Lagi, KPK Sita Satu Rumah Irjen Djoko

Komisi Pemberantasan Korupsi (KPK) kembali menyita rumah milik tersangka kasus dugaan korupsi proyek simulator ujian surat izin mengemudi (SIM) Inspektur Jenderal (Pol) Djoko Susilo, Selasa (26/2/2013). Kali ini, KPK menyita rumah Djoko yang berlokasi di Kabupaten Bogor, Jawa Barat.
"Benar ada penyitaan di daerah Bogor, Kabupaten Bogor, terkait dengan DS (Djoko Susilo)," kata Juru Bicara KPK Johan Budi di Jakarta, Selasa (26/2/2013). Dengan penyitaan ini, KPK sudah menyita 11 rumah Djoko.
Sebelumnya. KPK menyita 10 rumah Djoko yang tersebar di sejumlah wilayah. Rinciannya, 3 rumah di kawasan Jakarta Selatan, 1 rumah di Perumahan Pesona Khayangan, Depok, Jawa Barat, 2 rumah di Solo, Jawa Tengah, 3 rumah di Yogyakarta, dan 1 rumah di Semarang, Jawa Tengah.
Menurut Johan, penyitaan ini dilakukan agar tidak ada perpindahan aset selama proses hukum di KPK masih berjalan. Meskipun demikian, kata Johan, rumah-rumah yang disita itu tetap boleh ditempati penghuninya.

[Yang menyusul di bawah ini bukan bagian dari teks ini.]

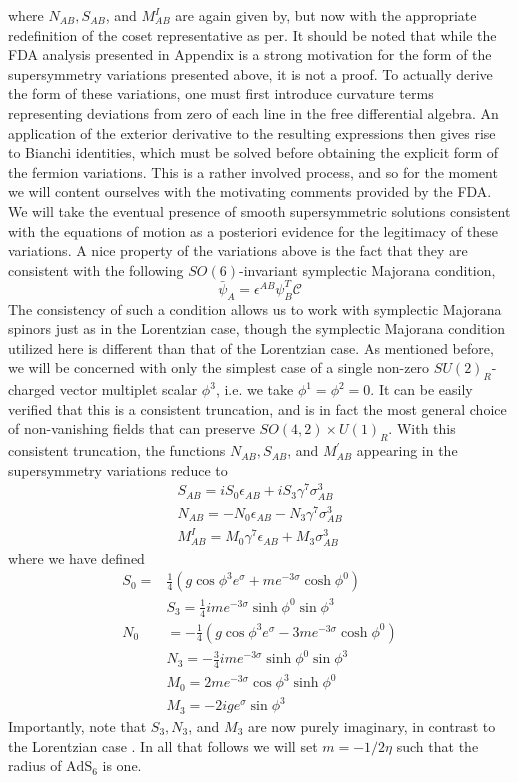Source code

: \documentclass{article}
\begin{document}
where \(N_{A B}, S_{A B}\), and \(M_{A B}^{I}\) are again given by, but now with the appropriate redefinition of the coset representative as per. It should be noted that while the FDA analysis presented in Appendix is a strong motivation for the form of the supersymmetry variations presented above, it is not a proof. To actually derive the form of these variations, one must first introduce curvature terms representing deviations from zero of each line in the free differential algebra. An application of the exterior derivative to the resulting expressions then gives rise to Bianchi identities, which must be solved before obtaining the explicit form of the fermion variations. This is a rather involved process, and so for the moment we will content ourselves with the motivating comments provided by the FDA. We will take the eventual presence of smooth supersymmetric solutions consistent with the equations of motion as a posteriori evidence for the legitimacy of these variations. A nice property of the variations above is the fact that they are consistent with the following \(S O(6)\)-invariant symplectic Majorana condition,
\[
\bar{\psi}_{A}=\epsilon^{A B} \psi_{B}^{T} \mathcal{C}
\]
The consistency of such a condition allows us to work with symplectic Majorana spinors just as in the Lorentzian case, though the symplectic Majorana condition utilized here is different than that of the Lorentzian case. As mentioned before, we will be concerned with only the simplest case of a single non-zero \(S U(2)_{R}\)-charged vector multiplet scalar \(\phi^{3}\), i.e. we take \(\phi^{1}=\phi^{2}=0\). It can be easily verified that this is a consistent truncation, and is in fact the most general choice of non-vanishing fields that can preserve \(S O(4,2) \times U(1)_{R}\). With this consistent truncation, the functions \(N_{A B}, S_{A B}\), and \(M_{A B}^{\prime}\) appearing in the supersymmetry variations reduce to
\[
\begin{array}{l}
S_{A B}=i S_{0} \epsilon_{A B}+i S_{3} \gamma^{7} \sigma_{A B}^{3} \\
N_{A B}=-N_{0} \epsilon_{A B}-N_{3} \gamma^{7} \sigma_{A B}^{3} \\
M_{A B}^{I}=M_{0} \gamma^{7} \epsilon_{A B}+M_{3} \sigma_{A B}^{3}
\end{array}
\]
where we have defined
\[
\begin{aligned}
S_{0}= & \frac{1}{4}\left(g \cos \phi^{3} e^{\sigma}+m e^{-3 \sigma} \cosh \phi^{0}\right) \\
& S_{3}=\frac{1}{4} i m e^{-3 \sigma} \sinh \phi^{0} \sin \phi^{3} \\
N_{0} & =-\frac{1}{4}\left(g \cos \phi^{3} e^{\sigma}-3 m e^{-3 \sigma} \cosh \phi^{0}\right) \\
& N_{3}=-\frac{3}{4} i m e^{-3 \sigma} \sinh \phi^{0}  \sin \phi^{3} \\
& M_{0}=2 m e^{-3 \sigma} \cos \phi^{3} \sinh \phi^{0} \\
& M_{3}=-2 i g e^{\sigma} \sin \phi^{3}
\end{aligned}
\]
Importantly, note that \(S_{3}, N_{3}\), and \(M_{3}\) are now purely imaginary, in contrast to the Lorentzian case . In all that follows we will set \(m=-1 / 2 \eta\) such that the radius of \(\mathrm{AdS}_{6}\) is one.
\end{document}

KPK menetapkan Djoko sebagai tersangka kasus dugaan korupsi simulator SIM. Jenderal bintang dua itu diduga melakukan perbuatan melawan hukum dan penyalahgunaan wewenang secara bersama-sama untuk menguntungkan diri sendiri atau pihak lain, yang merugikan keuangan negara. Dalam pengembangannya, KPK menjerat Djoko dengan Pasal Tindak Pidana Pencucian Uang (TPPU).
Modus pencucian uang Djoko diduga dilakukan melalui pembelian aset berupa properti, baik tanah maupun lahan, dan diatasnamakan kerabat serta orang dekat Djoko. Berdasarkan informasi dari KPK, nilai aset yang diperoleh sejak tahun 2012 mencapai Rp 15 miliar.
Sementara nilai aset yang diduga diperoleh sejak Djoko menjabat Direktur Lalu Lintas Polda Metro Jaya sebesar Rp 30 miliar. Nilai aset ini belum termasuk sejumlah lahan di Leuwinanggung, Tapos, Bogor, dan Cijambe, Subang.